Gazeteciler, mahkemenin kararını AYM'ye taşıdı


Today's Zaman Genel Yayın Yönetmeni Sevgi Akarçeşme, Today's Zaman Yayın Editörü Celil Sağır ve eski Today's Zaman Genel Yayın Yönetmeni Bülent Keneş, attıkları tweetler ile Başbakan Ahmet Davutoğlu'na şikayet ettikleri gerekçesiyle aldıkları cezayı Anayasa Mahkemesi'ne (AYM) taşıdı.

Ankara 32. Asliye Ceza Mahkemesi, tweet atarak Başbakan Davutoğlu'na hakaret ettikleri gerekçesiyle Sevgi Akarçeşme'ye 1 yıl 5 ay 15, Bülent Keneş'e 1 yıl 2 ay, Celil Sağır'a da 1 yıl 2 ay hapis cezası vermişti. Akarçeşme, Sağır ve Keneş, Ankara 32. Asliye Ceza Mahkemesi'nin kararını AYM'ye taşıdı.

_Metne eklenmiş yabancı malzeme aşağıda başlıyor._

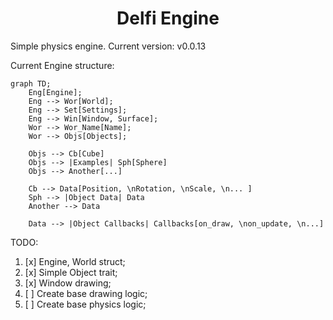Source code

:<h1 align="center">Delfi Engine</h1>

Simple physics engine. Current version: v0.0.13

Current Engine structure:

```mermaid
graph TD;
    Eng[Engine];
    Eng --> Wor[World];
    Eng --> Set[Settings];
    Eng --> Win[Window, Surface];
    Wor --> Wor_Name[Name];
    Wor --> Objs[Objects];
    
    Objs --> Cb[Cube]
    Objs --> |Examples| Sph[Sphere]
    Objs --> Another[...]

    Cb --> Data[Position, \nRotation, \nScale, \n... ]
    Sph --> |Object Data| Data
    Another --> Data
    
    Data --> |Object Callbacks| Callbacks[on_draw, \non_update, \n...]

```

TODO:
1. [x] Engine, World struct;
2. [x] Simple Object trait;
3. [x] Window drawing;
4. [ ] Create base drawing logic;
5. [ ] Create base physics logic;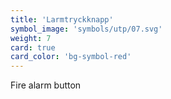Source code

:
 ```yaml
---
title: 'Larmtryckknapp'
symbol_image: 'symbols/utp/07.svg'
weight: 7
card: true
card_color: 'bg-symbol-red'
---
```


Fire alarm button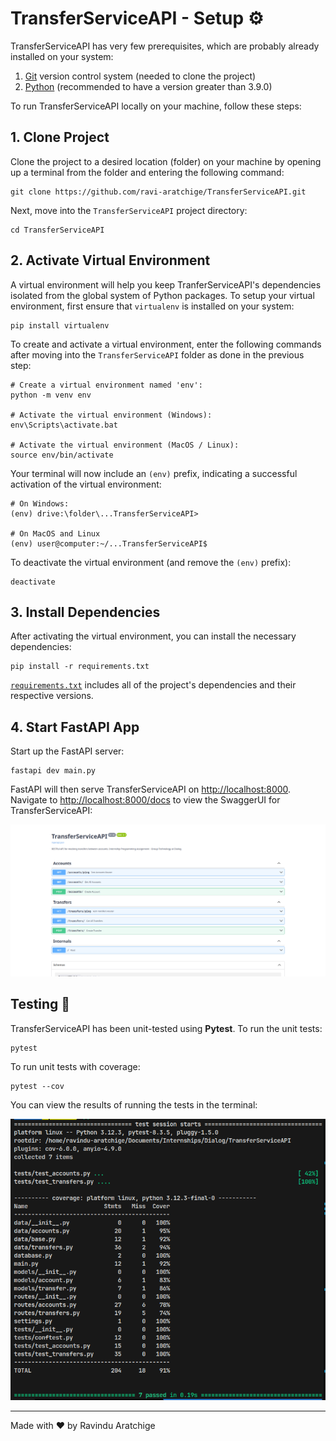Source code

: # TransferServiceAPI - Setup ⚙️

TransferServiceAPI has very few prerequisites, which are probably already installed on your system:

1. [Git](https://git-scm.com/) version control system (needed to clone the project)
2. [Python](https://www.python.org/) (recommended to have a version greater than 3.9.0)

To run TransferServiceAPI locally on your machine, follow these steps:

## 1. Clone Project

Clone the project to a desired location (folder) on your machine by opening up a terminal from the folder and entering the following command:

```shell
git clone https://github.com/ravi-aratchige/TransferServiceAPI.git
```

Next, move into the `TransferServiceAPI` project directory:

```shell
cd TransferServiceAPI
```

## 2. Activate Virtual Environment

A virtual environment will help you keep TranferServiceAPI's dependencies isolated from the global system of Python packages. To setup your virtual environment, first ensure that `virtualenv` is installed on your system:

```shell
pip install virtualenv
```

To create and activate a virtual environment, enter the following commands after moving into the `TransferServiceAPI` folder as done in the previous step:

```shell
# Create a virtual environment named 'env':
python -m venv env

# Activate the virtual environment (Windows):
env\Scripts\activate.bat

# Activate the virtual environment (MacOS / Linux):
source env/bin/activate
```

Your terminal will now include an `(env)` prefix, indicating a successful activation of the virtual environment:

```shell
# On Windows:
(env) drive:\folder\...TransferServiceAPI>

# On MacOS and Linux
(env) user@computer:~/...TransferServiceAPI$
```

To deactivate the virtual environment (and remove the `(env)` prefix):

```shell
deactivate
```

## 3. Install Dependencies

After activating the virtual environment, you can install the necessary dependencies:

```shell
pip install -r requirements.txt
```

[`requirements.txt`](https://github.com/ravi-aratchige/TransferServiceAPI/blob/main/requirements.txt) includes all of the project's dependencies and their respective versions.

## 4. Start FastAPI App

Start up the FastAPI server:

```shell
fastapi dev main.py
```

FastAPI will then serve TransferServiceAPI on [http://localhost:8000](http://localhost:8000). Navigate to [http://localhost:8000/docs](http://localhost:8000/docs) to view the SwaggerUI for TransferServiceAPI:

![](swagger.png)

## Testing 🧪

TransferServiceAPI has been unit-tested using **Pytest**. To run the unit tests:

```shell
pytest
```

To run unit tests with coverage:

```shell
pytest --cov
```

You can view the results of running the tests in the terminal:

![](tests.png)

---

Made with ❤️ by Ravindu Aratchige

AYM'ye sunulan dilekçede, "Başvurucular uğradıkları ceza soruşturması ve kovuşturmasının ve ceza yargılaması sonunda aldıkları hapis cezalarının ifade hürriyetlerine ve adil yargılanma haklarına yönelik ağır birer müdahale oluşturduğunu belirtmektedirler. Ancak başvurucular maruz kaldıkları hak ihlallerinin, Türkiye'de son yıllarda ifade hürriyeti ve medya özgürlükleri alanında meydana gelen ciddi erozyon göz önüne alınmadan bütün boyutlarıyla anlaşılamayacağını dile getirmektedirler." denildi. Gazetecilerin aldıkları mahkumiyet kararının resmi kayıtlara işlendiği ve benzeri bir davada kırılgan hale getirdiği belirtilen dilekçede "Artık benzeri bir suçlama ile muhatap olduklarında, bir nevi 'sabıkalı' muamelesi göreceklerdir. Ertelenmiş olan bu "hüküm" Demoklesin Kılıcı gibi başlarının üzerinde sallanmaktadır. Gazeteci olan başvurucular, işlerinin bir parçası olarak, neredeyse her gün, bir şekilde onları iktidarla karşı karşıya getirme potansiyeline sahip olan haber ve yorumlara imza atmaktadırlar. 32. Asliye Ceza Mahkemesi'nin kararı, başbakanı, Cumhurbaşkanını veya hükümeti eleştiren bir haber veya yorum yaptıklarında başlarına neler gelebileceğine dair tedirgin edici bir hatırlatıcı olarak bir kenarda durmaktadır." ifadelerine yer verildi.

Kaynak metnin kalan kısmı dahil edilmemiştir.